# What is required:
Once the images are removed, repeat all of the entries exactly.

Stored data
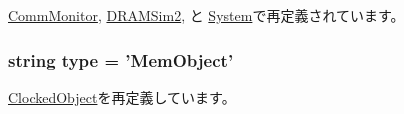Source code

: \hyperlink{classCommMonitor_1_1CommMonitor_a17da7064bc5c518791f0c891eff05fda}{CommMonitor}, \hyperlink{classDRAMSim2_1_1DRAMSim2_a17da7064bc5c518791f0c891eff05fda}{DRAMSim2}, と \hyperlink{classSystem_1_1System_a17da7064bc5c518791f0c891eff05fda}{System}で再定義されています。\hypertarget{classMemObject_1_1MemObject_acce15679d830831b0bbe8ebc2a60b2ca}{
\subsubsection[{type}]{\setlength{\rightskip}{0pt plus 5cm}string {\bf type} = '{\bf MemObject}'}}
\label{classMemObject_1_1MemObject_acce15679d830831b0bbe8ebc2a60b2ca}


\hyperlink{classClockedObject_1_1ClockedObject_acce15679d830831b0bbe8ebc2a60b2ca}{ClockedObject}を再定義しています。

# Solution to the problem:
Source code

: \hyperlink{classCommMonitor_1_1CommMonitor_a17da7064bc5c518791f0c891eff05fda}{CommMonitor}, \hyperlink{classDRAMSim2_1_1DRAMSim2_a17da7064bc5c518791f0c891eff05fda}{DRAMSim2}, と \hyperlink{classSystem_1_1System_a17da7064bc5c518791f0c891eff05fda}{System}で再定義されています。\hypertarget{classMemObject_1_1MemObject_acce15679d830831b0bbe8ebc2a60b2ca}{
\subsubsection[{type}]{\setlength{\rightskip}{0pt plus 5cm}string {\bf type} = '{\bf MemObject}'}}
\label{classMemObject_1_1MemObject_acce15679d830831b0bbe8ebc2a60b2ca}


\hyperlink{classClockedObject_1_1ClockedObject_acce15679d830831b0bbe8ebc2a60b2ca}{ClockedObject}を再定義しています。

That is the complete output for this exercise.